___ DATA PROVIDED ___
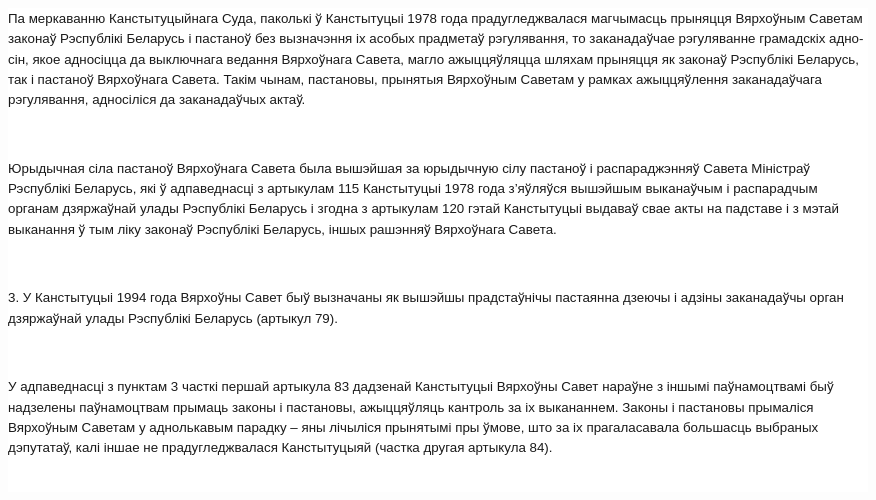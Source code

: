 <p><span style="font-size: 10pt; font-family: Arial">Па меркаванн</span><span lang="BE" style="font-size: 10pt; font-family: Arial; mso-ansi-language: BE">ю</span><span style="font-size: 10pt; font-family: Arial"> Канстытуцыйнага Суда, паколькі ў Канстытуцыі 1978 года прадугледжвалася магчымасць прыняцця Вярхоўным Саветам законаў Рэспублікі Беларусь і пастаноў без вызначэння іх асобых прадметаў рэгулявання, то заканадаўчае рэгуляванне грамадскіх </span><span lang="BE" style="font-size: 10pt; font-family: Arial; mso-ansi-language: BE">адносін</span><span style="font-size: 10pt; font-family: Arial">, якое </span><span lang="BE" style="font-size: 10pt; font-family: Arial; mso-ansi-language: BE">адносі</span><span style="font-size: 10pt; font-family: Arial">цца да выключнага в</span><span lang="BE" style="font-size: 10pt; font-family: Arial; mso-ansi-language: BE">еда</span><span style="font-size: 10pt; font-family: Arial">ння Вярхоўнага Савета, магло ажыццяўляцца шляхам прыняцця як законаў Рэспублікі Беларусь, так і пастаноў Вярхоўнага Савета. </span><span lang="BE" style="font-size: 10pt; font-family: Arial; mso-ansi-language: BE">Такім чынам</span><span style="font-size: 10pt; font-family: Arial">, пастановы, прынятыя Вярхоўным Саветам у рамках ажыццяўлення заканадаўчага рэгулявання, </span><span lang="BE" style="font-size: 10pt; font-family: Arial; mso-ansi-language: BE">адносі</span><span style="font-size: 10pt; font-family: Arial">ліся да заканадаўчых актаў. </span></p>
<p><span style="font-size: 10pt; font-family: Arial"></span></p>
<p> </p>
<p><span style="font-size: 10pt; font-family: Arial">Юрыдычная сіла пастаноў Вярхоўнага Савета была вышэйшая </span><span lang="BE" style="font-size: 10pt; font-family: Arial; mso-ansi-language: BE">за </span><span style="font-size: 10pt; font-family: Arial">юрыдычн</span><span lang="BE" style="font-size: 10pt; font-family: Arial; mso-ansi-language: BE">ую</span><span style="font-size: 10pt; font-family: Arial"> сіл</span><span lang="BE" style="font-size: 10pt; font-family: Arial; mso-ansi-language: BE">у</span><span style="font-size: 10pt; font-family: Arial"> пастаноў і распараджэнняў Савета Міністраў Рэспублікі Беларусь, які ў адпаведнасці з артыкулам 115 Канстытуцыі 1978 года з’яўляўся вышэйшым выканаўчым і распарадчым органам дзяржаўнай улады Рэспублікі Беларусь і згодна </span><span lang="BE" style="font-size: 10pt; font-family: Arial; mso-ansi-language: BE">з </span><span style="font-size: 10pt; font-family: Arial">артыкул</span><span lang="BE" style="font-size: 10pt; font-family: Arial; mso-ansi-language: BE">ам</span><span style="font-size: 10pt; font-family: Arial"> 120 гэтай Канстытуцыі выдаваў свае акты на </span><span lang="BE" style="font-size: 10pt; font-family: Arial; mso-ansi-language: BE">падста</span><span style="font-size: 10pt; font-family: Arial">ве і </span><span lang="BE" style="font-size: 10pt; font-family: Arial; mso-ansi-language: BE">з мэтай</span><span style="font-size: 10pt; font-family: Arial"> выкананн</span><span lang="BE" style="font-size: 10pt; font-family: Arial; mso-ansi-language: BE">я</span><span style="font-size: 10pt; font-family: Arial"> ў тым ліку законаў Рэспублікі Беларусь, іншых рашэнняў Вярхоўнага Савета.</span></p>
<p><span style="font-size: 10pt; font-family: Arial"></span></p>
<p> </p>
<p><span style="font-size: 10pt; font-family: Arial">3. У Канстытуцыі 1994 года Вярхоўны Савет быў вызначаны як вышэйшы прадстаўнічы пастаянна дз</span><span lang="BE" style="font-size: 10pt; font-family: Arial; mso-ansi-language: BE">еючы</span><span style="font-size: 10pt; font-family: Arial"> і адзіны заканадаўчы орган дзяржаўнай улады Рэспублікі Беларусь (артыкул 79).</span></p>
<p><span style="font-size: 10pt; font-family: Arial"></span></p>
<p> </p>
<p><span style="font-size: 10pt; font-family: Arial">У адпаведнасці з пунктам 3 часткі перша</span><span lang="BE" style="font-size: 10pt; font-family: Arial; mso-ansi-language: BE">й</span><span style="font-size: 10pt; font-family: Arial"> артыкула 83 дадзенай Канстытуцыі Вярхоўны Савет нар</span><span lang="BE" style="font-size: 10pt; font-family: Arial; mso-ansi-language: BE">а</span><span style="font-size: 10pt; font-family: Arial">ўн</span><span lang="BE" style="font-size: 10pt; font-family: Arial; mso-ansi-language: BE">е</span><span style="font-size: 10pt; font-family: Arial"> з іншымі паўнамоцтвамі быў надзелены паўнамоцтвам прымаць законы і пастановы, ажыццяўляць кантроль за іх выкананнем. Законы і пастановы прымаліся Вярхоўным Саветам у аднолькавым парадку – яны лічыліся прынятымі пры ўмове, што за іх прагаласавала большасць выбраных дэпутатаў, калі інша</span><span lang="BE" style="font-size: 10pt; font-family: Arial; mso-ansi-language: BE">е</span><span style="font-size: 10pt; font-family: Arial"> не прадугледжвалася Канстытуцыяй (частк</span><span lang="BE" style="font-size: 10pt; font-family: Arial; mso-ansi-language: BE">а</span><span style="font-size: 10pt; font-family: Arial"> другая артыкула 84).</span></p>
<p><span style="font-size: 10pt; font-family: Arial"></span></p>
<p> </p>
___
* **EXERCISE BRIEF**: Repeat all of the entries word for word, but omit the pictures.

* **THE COMPLETED TASK**:
Source code

: <p><span style="font-size: 10pt; font-family: Arial">Па меркаванн</span><span lang="BE" style="font-size: 10pt; font-family: Arial; mso-ansi-language: BE">ю</span><span style="font-size: 10pt; font-family: Arial"> Канстытуцыйнага Суда, паколькі ў Канстытуцыі 1978 года прадугледжвалася магчымасць прыняцця Вярхоўным Саветам законаў Рэспублікі Беларусь і пастаноў без вызначэння іх асобых прадметаў рэгулявання, то заканадаўчае рэгуляванне грамадскіх </span><span lang="BE" style="font-size: 10pt; font-family: Arial; mso-ansi-language: BE">адносін</span><span style="font-size: 10pt; font-family: Arial">, якое </span><span lang="BE" style="font-size: 10pt; font-family: Arial; mso-ansi-language: BE">адносі</span><span style="font-size: 10pt; font-family: Arial">цца да выключнага в</span><span lang="BE" style="font-size: 10pt; font-family: Arial; mso-ansi-language: BE">еда</span><span style="font-size: 10pt; font-family: Arial">ння Вярхоўнага Савета, магло ажыццяўляцца шляхам прыняцця як законаў Рэспублікі Беларусь, так і пастаноў Вярхоўнага Савета. </span><span lang="BE" style="font-size: 10pt; font-family: Arial; mso-ansi-language: BE">Такім чынам</span><span style="font-size: 10pt; font-family: Arial">, пастановы, прынятыя Вярхоўным Саветам у рамках ажыццяўлення заканадаўчага рэгулявання, </span><span lang="BE" style="font-size: 10pt; font-family: Arial; mso-ansi-language: BE">адносі</span><span style="font-size: 10pt; font-family: Arial">ліся да заканадаўчых актаў. </span></p>
<p><span style="font-size: 10pt; font-family: Arial"></span></p>
<p> </p>
<p><span style="font-size: 10pt; font-family: Arial">Юрыдычная сіла пастаноў Вярхоўнага Савета была вышэйшая </span><span lang="BE" style="font-size: 10pt; font-family: Arial; mso-ansi-language: BE">за </span><span style="font-size: 10pt; font-family: Arial">юрыдычн</span><span lang="BE" style="font-size: 10pt; font-family: Arial; mso-ansi-language: BE">ую</span><span style="font-size: 10pt; font-family: Arial"> сіл</span><span lang="BE" style="font-size: 10pt; font-family: Arial; mso-ansi-language: BE">у</span><span style="font-size: 10pt; font-family: Arial"> пастаноў і распараджэнняў Савета Міністраў Рэспублікі Беларусь, які ў адпаведнасці з артыкулам 115 Канстытуцыі 1978 года з’яўляўся вышэйшым выканаўчым і распарадчым органам дзяржаўнай улады Рэспублікі Беларусь і згодна </span><span lang="BE" style="font-size: 10pt; font-family: Arial; mso-ansi-language: BE">з </span><span style="font-size: 10pt; font-family: Arial">артыкул</span><span lang="BE" style="font-size: 10pt; font-family: Arial; mso-ansi-language: BE">ам</span><span style="font-size: 10pt; font-family: Arial"> 120 гэтай Канстытуцыі выдаваў свае акты на </span><span lang="BE" style="font-size: 10pt; font-family: Arial; mso-ansi-language: BE">падста</span><span style="font-size: 10pt; font-family: Arial">ве і </span><span lang="BE" style="font-size: 10pt; font-family: Arial; mso-ansi-language: BE">з мэтай</span><span style="font-size: 10pt; font-family: Arial"> выкананн</span><span lang="BE" style="font-size: 10pt; font-family: Arial; mso-ansi-language: BE">я</span><span style="font-size: 10pt; font-family: Arial"> ў тым ліку законаў Рэспублікі Беларусь, іншых рашэнняў Вярхоўнага Савета.</span></p>
<p><span style="font-size: 10pt; font-family: Arial"></span></p>
<p> </p>
<p><span style="font-size: 10pt; font-family: Arial">3. У Канстытуцыі 1994 года Вярхоўны Савет быў вызначаны як вышэйшы прадстаўнічы пастаянна дз</span><span lang="BE" style="font-size: 10pt; font-family: Arial; mso-ansi-language: BE">еючы</span><span style="font-size: 10pt; font-family: Arial"> і адзіны заканадаўчы орган дзяржаўнай улады Рэспублікі Беларусь (артыкул 79).</span></p>
<p><span style="font-size: 10pt; font-family: Arial"></span></p>
<p> </p>
<p><span style="font-size: 10pt; font-family: Arial">У адпаведнасці з пунктам 3 часткі перша</span><span lang="BE" style="font-size: 10pt; font-family: Arial; mso-ansi-language: BE">й</span><span style="font-size: 10pt; font-family: Arial"> артыкула 83 дадзенай Канстытуцыі Вярхоўны Савет нар</span><span lang="BE" style="font-size: 10pt; font-family: Arial; mso-ansi-language: BE">а</span><span style="font-size: 10pt; font-family: Arial">ўн</span><span lang="BE" style="font-size: 10pt; font-family: Arial; mso-ansi-language: BE">е</span><span style="font-size: 10pt; font-family: Arial"> з іншымі паўнамоцтвамі быў надзелены паўнамоцтвам прымаць законы і пастановы, ажыццяўляць кантроль за іх выкананнем. Законы і пастановы прымаліся Вярхоўным Саветам у аднолькавым парадку – яны лічыліся прынятымі пры ўмове, што за іх прагаласавала большасць выбраных дэпутатаў, калі інша</span><span lang="BE" style="font-size: 10pt; font-family: Arial; mso-ansi-language: BE">е</span><span style="font-size: 10pt; font-family: Arial"> не прадугледжвалася Канстытуцыяй (частк</span><span lang="BE" style="font-size: 10pt; font-family: Arial; mso-ansi-language: BE">а</span><span style="font-size: 10pt; font-family: Arial"> другая артыкула 84).</span></p>
<p><span style="font-size: 10pt; font-family: Arial"></span></p>
<p> </p>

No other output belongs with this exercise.